AI will be able to beat us at everything by 2060 - jonbaer
https://www.newscientist.com/article/2133188-ai-will-be-able-to-beat-us-at-everything-by-2060-say-experts/
======
yourapostasy
The following sounds like a "where's my flying car" objection, but is founded
upon a desire to avoid seeing another AI Winter.

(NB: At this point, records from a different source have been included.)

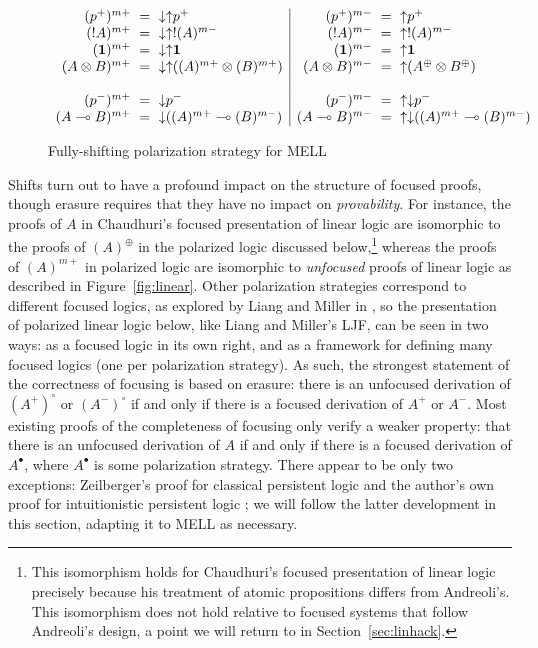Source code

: \begin{figure}
{\small \[
\begin{array}{rcl|rcl}
(p^+)^{m+} & \!\!\!=\!\!\! & {\downarrow}{\uparrow}p^+ &
(p^+)^{m-} & \!\!\!=\!\!\! & {\uparrow}p^+
\\
({!}A)^{m+} & \!\!\!=\!\!\! & {\downarrow}{\uparrow}{!}(A)^{m-} &
({!}A)^{m-} & \!\!\!=\!\!\! & {\uparrow}{!}(A)^{m-}
\\
(\one)^{m+} & \!\!\!=\!\!\! & {\downarrow}{\uparrow}\one &
(\one)^{m-} & \!\!\!=\!\!\! & {\uparrow}\one 
\\
(A \otimes B)^{m+} & \!\!\!=\!\!\!
    & {\downarrow}{\uparrow}((A)^{m+} \otimes (B)^{m+}) &
(A \otimes B)^{m-} & \!\!\!=\!\!\! & {\uparrow}(A^\oplus \otimes B^\oplus)
\\
& & & & & 
\\
(p^-)^{m+} & \!\!\!=\!\!\! & {\downarrow}p^- &
(p^-)^{m-} & \!\!\!=\!\!\! & {\uparrow}{\downarrow}p^- 
\\
(A \lolli B)^{m+} & \!\!\!=\!\!\! & {\downarrow}((A)^{m+} \lolli (B)^{m-}) &
(A \lolli B)^{m-} & \!\!\!=\!\!\!
     & {\uparrow}{\downarrow}((A)^{m+} \lolli (B)^{m-})
\end{array}
\]}

\caption{Fully-shifting polarization strategy for MELL}
\label{fig:lin-maxshift}
\end{figure}

Shifts turn out to have a profound impact on the structure of focused
proofs, though erasure requires that they have no impact on {\it
  provability}. For instance, the proofs of $A$ in Chaudhuri's focused
presentation of linear logic are isomorphic to the proofs of
$(A)^\oplus$ in the polarized logic discussed below,\footnote{This
  isomorphism holds for Chaudhuri's focused presentation of linear
  logic precisely because his treatment of atomic propositions differs
  from Andreoli's. This isomorphism does not hold relative to focused
  systems that follow Andreoli's design, a point we will return to in
  Section~\ref{sec:linhack}.} whereas the proofs of $(A)^{m+}$ in
polarized logic are isomorphic to {\it unfocused} proofs of linear
logic as described in Figure~\ref{fig:linear}. Other polarization
strategies correspond to different focused logics, as explored by
Liang and Miller in \cite{liang09focusing}, so the presentation of
polarized linear logic below, like Liang and Miller's LJF, can be seen
in two ways: as a focused logic in its own right, and as a framework
for defining many focused logics (one per polarization strategy). As
such, the strongest statement of the correctness of focusing is based
on erasure: there is an unfocused derivation of $(A^+)^\circ$ or
$(A^-)^\circ$ if and only if there is a focused derivation of $A^+$ or
$A^-$.  Most existing proofs of the completeness of focusing only
verify a weaker property: that there is an unfocused derivation of $A$
if and only if there is a focused derivation of $A^\bullet$, where
$A^\bullet$ is some polarization strategy.  There appear to be only
two exceptions: Zeilberger's proof for classical persistent logic
\cite{zeilberger08unity} and the author's own proof for intuitionistic
persistent logic \cite{simmons11structural}; we will follow the latter
development in this section, adapting it to MELL as necessary.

I don't need to see AI beat
me, I just want to see AI doing the following, in an economically feasible
package that is amenable to mass production, so we can concentrate human jobs
on value-added activities like 1:1 teacher:student ratio education:

* wash dishes, especially baby bottles and odd-shaped utensils

* mow and edge the lawn, trim bushes, and dig up weeds

* tidy up clutter in the house

* treat stains, wash clothing and linens, fold, iron, starch, and put away clothes, towels, and linens

* pick delicate fruits, vegetables and nuts at the peak of ripeness or readiness

* wash vegetables and fruit, prep them as needed for recipes

* plan, purchase and cook a meal with substitutions where necessary, set a table and clear it

* vacuum, sweep, mop and polish floors and stairs, scrubbing where needed to get that spot of ink off the floor

* dust all shelves, ceiling fans, and contents of shelves

* sweep and wash down all windows and siding

* open and file physical mail

* once a month replace A/C filters, turn water valve knobs, and check water heater anode

* general household repairs like replace a fuse, replace a bulb, fix a squeaky door

The list goes on, but hopefully the idea is clear: AI is far from offering a
generalized robot, and automation's marketing hype is very close to claiming
such a breakthrough in articles like this, when the reality is closer to
single-purpose or limited-use, expensive devices with limited lifespans.